The combination of risk and sheer size must put China near the top of the watch-list for those monitoring the likeliest epicentre for the start of GFC II. Whilst we cannot rule out, for instance, market slumps in the United States, a property price crash in Canada, debt problems and instability in the Euro Area, and further rapid economic deterioration in Britain, the combination of energy and debt risk in China dwarfs these threats, serious though they are.

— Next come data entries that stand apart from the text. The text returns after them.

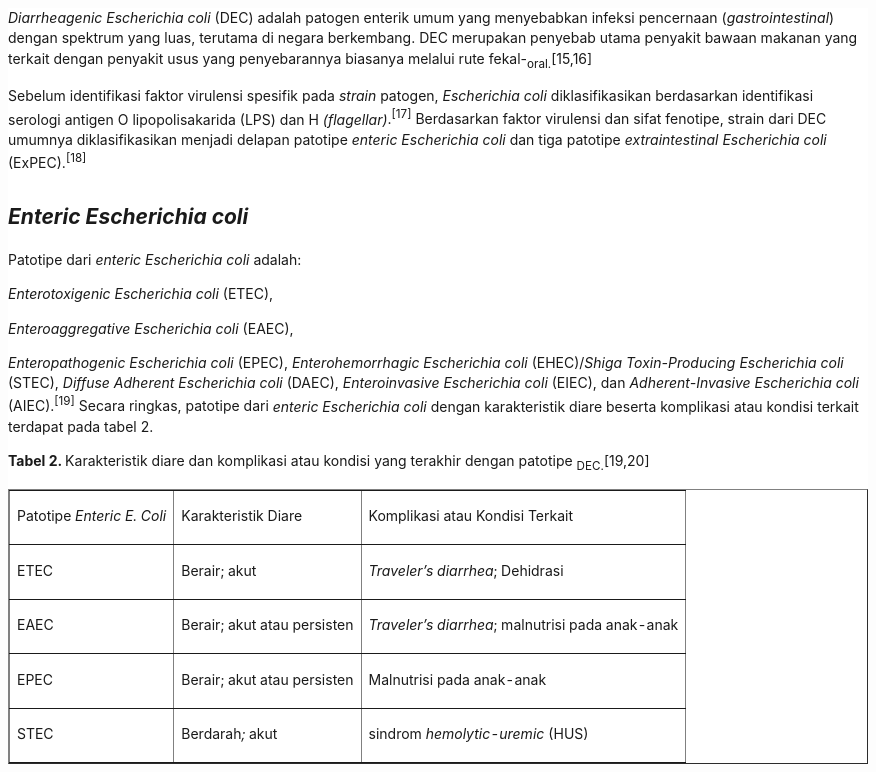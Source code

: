 <p><span class="font1" style="font-style:italic;">Diarrheagenic Escherichia coli</span><span class="font1"> (DEC) adalah patogen enterik umum yang menyebabkan infeksi pencernaan (</span><span class="font1" style="font-style:italic;">gastrointestinal</span><span class="font1">) dengan spektrum yang luas, terutama di negara berkembang. DEC merupakan penyebab utama penyakit bawaan makanan yang terkait dengan penyakit usus yang penyebarannya biasanya melalui rute fekal-</span><span class="font0"><sub>oral.</sub>[15,16]</span></p>
<p><span class="font1">Sebelum identifikasi faktor virulensi spesifik pada </span><span class="font1" style="font-style:italic;">strain</span><span class="font1"> patogen, </span><span class="font1" style="font-style:italic;">Escherichia coli </span><span class="font1">diklasifikasikan berdasarkan identifikasi serologi antigen O lipopolisakarida (LPS) dan H </span><span class="font1" style="font-style:italic;">(flagellar)</span><span class="font1">.<sup>[17]</sup> Berdasarkan faktor virulensi dan sifat fenotipe, strain dari DEC umumnya diklasifikasikan menjadi delapan patotipe </span><span class="font1" style="font-style:italic;">enteric Escherichia coli</span><span class="font1"> dan tiga patotipe </span><span class="font1" style="font-style:italic;">extraintestinal Escherichia coli</span><span class="font1"> (ExPEC).<sup>[18]</sup></span></p>
<h2><a name="bookmark12"></a><span class="font1" style="font-weight:bold;font-style:italic;"><a name="bookmark13"></a>Enteric Escherichia coli</span></h2>
<p><span class="font1">Patotipe dari </span><span class="font1" style="font-style:italic;">enteric Escherichia coli</span><span class="font1"> adalah:</span></p>
<p><span class="font1" style="font-style:italic;">Enterotoxigenic Escherichia coli</span><span class="font1"> (ETEC),</span></p>
<p><span class="font1" style="font-style:italic;">Enteroaggregative Escherichia coli</span><span class="font1"> (EAEC),</span></p>
<p><span class="font1" style="font-style:italic;">Enteropathogenic Escherichia coli</span><span class="font1"> (EPEC), </span><span class="font1" style="font-style:italic;">Enterohemorrhagic Escherichia coli </span><span class="font1">(EHEC)/</span><span class="font1" style="font-style:italic;">Shiga Toxin-Producing Escherichia coli</span><span class="font1"> (STEC), </span><span class="font1" style="font-style:italic;">Diffuse Adherent Escherichia coli </span><span class="font1">(DAEC), </span><span class="font1" style="font-style:italic;">Enteroinvasive Escherichia coli </span><span class="font1">(EIEC), dan </span><span class="font1" style="font-style:italic;">Adherent-Invasive Escherichia coli</span><span class="font1"> (AIEC).<sup>[19]</sup> Secara ringkas, patotipe dari </span><span class="font1" style="font-style:italic;">enteric Escherichia coli</span><span class="font1"> dengan karakteristik diare beserta komplikasi atau kondisi terkait terdapat pada tabel 2.</span></p>
<p><span class="font1" style="font-weight:bold;">Tabel 2. </span><span class="font1">Karakteristik diare dan komplikasi atau kondisi yang terakhir dengan patotipe </span><span class="font0"><sub>DEC.</sub>[19,20]</span></p>
<table border="1">
<tr><td style="vertical-align:middle;">
<p><span class="font1">Patotipe </span><span class="font1" style="font-style:italic;">Enteric E. Coli</span></p></td><td style="vertical-align:middle;">
<p><span class="font1">Karakteristik Diare</span></p></td><td style="vertical-align:middle;">
<p><span class="font1">Komplikasi atau Kondisi Terkait</span></p></td></tr>
<tr><td style="vertical-align:middle;">
<p><span class="font1">ETEC</span></p></td><td style="vertical-align:top;">
<p><span class="font1">Berair; akut</span></p></td><td style="vertical-align:bottom;">
<p><span class="font1" style="font-style:italic;">Traveler’s diarrhea</span><span class="font1">; Dehidrasi</span></p></td></tr>
<tr><td style="vertical-align:middle;">
<p><span class="font1">EAEC</span></p></td><td style="vertical-align:top;">
<p><span class="font1">Berair; akut atau persisten</span></p></td><td style="vertical-align:middle;">
<p><span class="font1" style="font-style:italic;">Traveler’s diarrhea</span><span class="font1">; malnutrisi pada anak-anak</span></p></td></tr>
<tr><td style="vertical-align:middle;">
<p><span class="font1">EPEC</span></p></td><td style="vertical-align:top;">
<p><span class="font1">Berair; akut atau persisten</span></p></td><td style="vertical-align:bottom;">
<p><span class="font1">Malnutrisi pada anak-anak</span></p></td></tr>
<tr><td style="vertical-align:middle;">
<p><span class="font1">STEC</span></p></td><td style="vertical-align:top;">
<p><span class="font1">Berdarah</span><span class="font1" style="font-style:italic;">;</span><span class="font1"> akut</span></p></td><td style="vertical-align:bottom;">
<p><span class="font1">sindrom </span><span class="font1" style="font-style:italic;">hemolytic-uremic </span><span class="font1">(HUS)</span></p></td></tr>
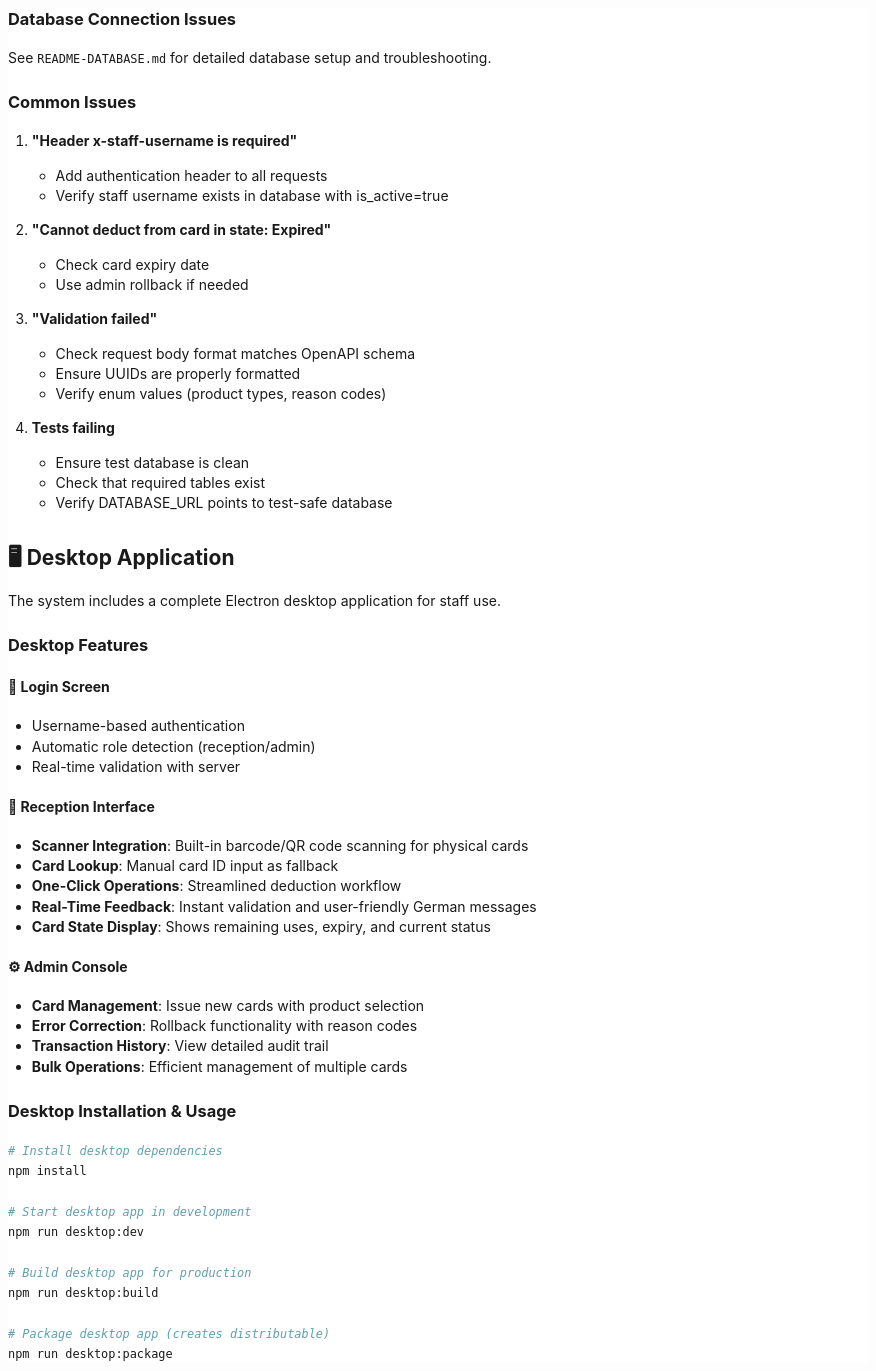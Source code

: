 ### Database Connection Issues
See `README-DATABASE.md` for detailed database setup and troubleshooting.

### Common Issues

1. **"Header x-staff-username is required"**
   - Add authentication header to all requests
   - Verify staff username exists in database with is_active=true

2. **"Cannot deduct from card in state: Expired"**
   - Check card expiry date
   - Use admin rollback if needed

3. **"Validation failed"**
   - Check request body format matches OpenAPI schema
   - Ensure UUIDs are properly formatted
   - Verify enum values (product types, reason codes)

4. **Tests failing**
   - Ensure test database is clean
   - Check that required tables exist
   - Verify DATABASE_URL points to test-safe database

## 🖥️ Desktop Application

The system includes a complete Electron desktop application for staff use.

### Desktop Features

#### **🔐 Login Screen**
- Username-based authentication
- Automatic role detection (reception/admin)
- Real-time validation with server

#### **📱 Reception Interface**
- **Scanner Integration**: Built-in barcode/QR code scanning for physical cards
- **Card Lookup**: Manual card ID input as fallback
- **One-Click Operations**: Streamlined deduction workflow
- **Real-Time Feedback**: Instant validation and user-friendly German messages
- **Card State Display**: Shows remaining uses, expiry, and current status

#### **⚙️ Admin Console**
- **Card Management**: Issue new cards with product selection
- **Error Correction**: Rollback functionality with reason codes
- **Transaction History**: View detailed audit trail
- **Bulk Operations**: Efficient management of multiple cards

### Desktop Installation & Usage

```bash
# Install desktop dependencies
npm install

# Start desktop app in development
npm run desktop:dev

# Build desktop app for production
npm run desktop:build

# Package desktop app (creates distributable)
npm run desktop:package
```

It is sometimes observed that China’s banks are, in effect, under state control, as though this makes a potential rescue a simple and painless matter. In reality, the difference between the Chinese and Western positions is far less than it appears. Western governments, no less than Beijing, would have to stand behind their banks in the event of a wave of cascading defaults. It’s pretty easy to envisage a Western government having to nationalise (by whatever name) a bank whose equity value has disappeared.
The obvious solution might appear to be for the Chinese government to simply take bank debt onto the public balance sheet. The snag is that this involves issuing RMB to the extent of the banks’ uncovered liabilities. This reminds us of the observation that, in the end, the world’s debt problem is going to turn into a currency credibility problem.
The claim that money creation through QE ‘isn’t inflationary’ rests on a narrow definition of inflation. If your definition of inflation includes only CPI, this assertion may be true. But, if it is recognised that asset price inflation matters at least as much as retail prices, QE has already been extremely inflationary. Using monetary issuance to tackle stratospheric debt levels and bloated banking systems cannot be undertaken without severe currency risk.
What we are left with is that, on a worldwide basis, we have compounded “credit adventurism” with “monetary adventurism” in trying to square the circle of deteriorating prosperity. The snag is that neither credit nor money can resolve a problem which has its roots in energy.
Ultimately, rising ECoE is making us poorer, and is doing so in ways that may not be acceptable politically, but which cannot, without grave and compounding risk, be wished or manipulated away with monetary tinkering.